BRIEF:
Number of lines with "emph" in the data: give that figure by itself.

EXERCISE DATA:

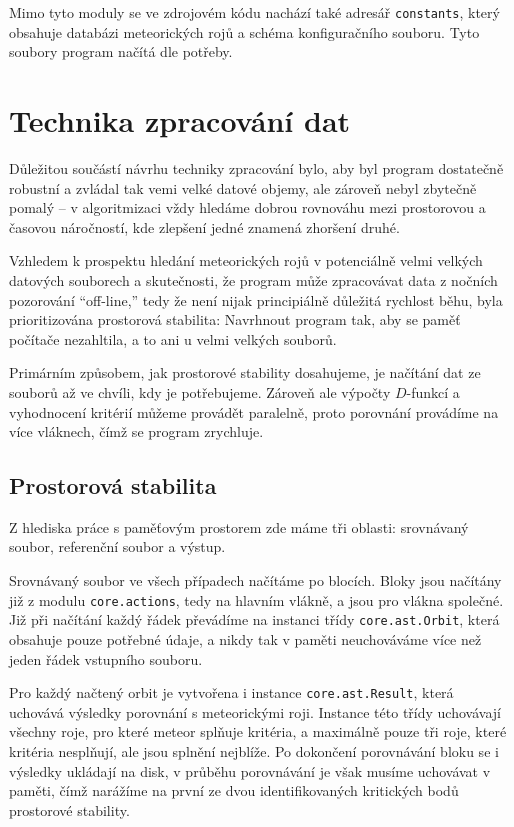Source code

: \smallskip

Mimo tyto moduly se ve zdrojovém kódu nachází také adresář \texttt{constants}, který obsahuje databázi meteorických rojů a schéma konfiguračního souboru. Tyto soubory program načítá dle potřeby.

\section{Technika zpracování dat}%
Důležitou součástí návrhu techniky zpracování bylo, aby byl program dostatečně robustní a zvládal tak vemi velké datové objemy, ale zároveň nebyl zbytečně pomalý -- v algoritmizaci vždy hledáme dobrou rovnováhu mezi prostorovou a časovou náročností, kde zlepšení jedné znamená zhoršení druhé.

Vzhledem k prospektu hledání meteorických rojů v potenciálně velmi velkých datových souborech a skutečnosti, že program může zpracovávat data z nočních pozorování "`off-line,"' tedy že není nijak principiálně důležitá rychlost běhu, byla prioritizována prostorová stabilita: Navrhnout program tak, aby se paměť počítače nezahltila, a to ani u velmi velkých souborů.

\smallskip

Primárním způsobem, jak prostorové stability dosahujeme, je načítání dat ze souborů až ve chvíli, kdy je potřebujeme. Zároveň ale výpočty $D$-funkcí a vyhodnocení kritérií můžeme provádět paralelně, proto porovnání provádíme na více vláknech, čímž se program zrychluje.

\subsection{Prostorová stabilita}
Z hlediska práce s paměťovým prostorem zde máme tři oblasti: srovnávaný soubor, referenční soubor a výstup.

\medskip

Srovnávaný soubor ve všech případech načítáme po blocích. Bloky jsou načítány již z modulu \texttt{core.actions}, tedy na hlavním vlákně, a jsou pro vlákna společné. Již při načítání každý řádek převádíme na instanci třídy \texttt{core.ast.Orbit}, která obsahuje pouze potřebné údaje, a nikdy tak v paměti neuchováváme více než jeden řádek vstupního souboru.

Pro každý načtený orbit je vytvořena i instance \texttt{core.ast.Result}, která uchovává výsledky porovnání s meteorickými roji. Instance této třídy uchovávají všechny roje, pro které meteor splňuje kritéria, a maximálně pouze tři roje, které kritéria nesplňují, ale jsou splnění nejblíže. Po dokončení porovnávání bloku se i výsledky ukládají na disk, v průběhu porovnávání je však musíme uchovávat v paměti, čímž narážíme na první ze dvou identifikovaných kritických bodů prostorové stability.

---

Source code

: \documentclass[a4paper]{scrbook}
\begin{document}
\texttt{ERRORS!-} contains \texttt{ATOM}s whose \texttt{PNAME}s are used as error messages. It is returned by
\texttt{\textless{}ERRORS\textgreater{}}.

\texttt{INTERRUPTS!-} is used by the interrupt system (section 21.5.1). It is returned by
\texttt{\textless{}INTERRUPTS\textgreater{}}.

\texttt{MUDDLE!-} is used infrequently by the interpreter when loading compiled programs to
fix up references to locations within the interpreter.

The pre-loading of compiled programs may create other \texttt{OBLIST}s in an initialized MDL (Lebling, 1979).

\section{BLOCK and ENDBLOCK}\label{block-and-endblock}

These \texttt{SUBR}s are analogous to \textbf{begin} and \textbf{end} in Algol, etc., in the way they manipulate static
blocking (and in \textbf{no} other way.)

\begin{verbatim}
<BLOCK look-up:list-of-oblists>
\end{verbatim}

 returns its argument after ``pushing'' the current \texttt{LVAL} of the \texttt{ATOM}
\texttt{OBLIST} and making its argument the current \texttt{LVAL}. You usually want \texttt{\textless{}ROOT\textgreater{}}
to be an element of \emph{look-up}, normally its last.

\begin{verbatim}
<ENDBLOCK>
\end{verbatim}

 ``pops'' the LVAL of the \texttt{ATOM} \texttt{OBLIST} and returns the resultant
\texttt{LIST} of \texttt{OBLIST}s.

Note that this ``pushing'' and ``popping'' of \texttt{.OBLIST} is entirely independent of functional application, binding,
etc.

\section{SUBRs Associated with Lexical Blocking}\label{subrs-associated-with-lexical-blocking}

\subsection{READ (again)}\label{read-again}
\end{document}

---

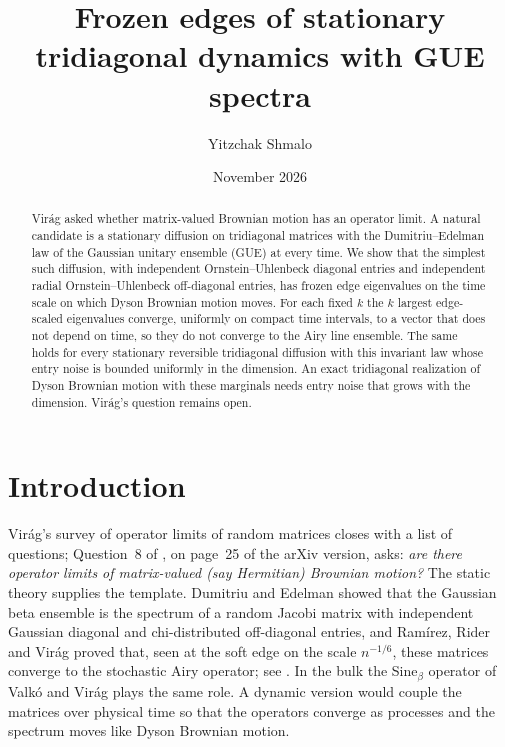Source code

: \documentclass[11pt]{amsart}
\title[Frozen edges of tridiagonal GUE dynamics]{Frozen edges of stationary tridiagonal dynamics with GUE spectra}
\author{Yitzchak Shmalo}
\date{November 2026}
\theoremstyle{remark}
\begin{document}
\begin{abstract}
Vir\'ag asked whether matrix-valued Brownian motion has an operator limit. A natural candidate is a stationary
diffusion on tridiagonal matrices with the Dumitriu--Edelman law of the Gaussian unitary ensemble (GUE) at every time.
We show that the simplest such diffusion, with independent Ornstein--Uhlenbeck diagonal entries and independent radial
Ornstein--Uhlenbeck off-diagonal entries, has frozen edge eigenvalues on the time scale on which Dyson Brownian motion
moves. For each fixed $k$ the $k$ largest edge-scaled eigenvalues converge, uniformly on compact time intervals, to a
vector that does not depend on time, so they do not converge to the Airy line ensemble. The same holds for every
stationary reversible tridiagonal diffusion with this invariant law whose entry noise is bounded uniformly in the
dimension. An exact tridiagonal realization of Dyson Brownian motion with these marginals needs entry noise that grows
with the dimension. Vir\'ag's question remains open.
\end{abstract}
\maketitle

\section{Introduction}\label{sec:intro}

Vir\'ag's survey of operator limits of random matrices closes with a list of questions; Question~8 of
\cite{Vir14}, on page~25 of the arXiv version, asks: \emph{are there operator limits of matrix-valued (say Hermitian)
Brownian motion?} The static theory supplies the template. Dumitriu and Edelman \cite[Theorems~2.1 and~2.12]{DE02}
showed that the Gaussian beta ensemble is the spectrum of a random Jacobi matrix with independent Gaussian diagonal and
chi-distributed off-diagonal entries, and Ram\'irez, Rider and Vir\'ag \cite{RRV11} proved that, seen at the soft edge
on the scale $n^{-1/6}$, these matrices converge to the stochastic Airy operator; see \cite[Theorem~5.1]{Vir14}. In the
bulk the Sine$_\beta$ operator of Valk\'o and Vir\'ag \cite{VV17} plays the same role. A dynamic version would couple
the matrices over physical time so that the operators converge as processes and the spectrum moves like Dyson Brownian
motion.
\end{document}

FINISHED EXERCISE:
2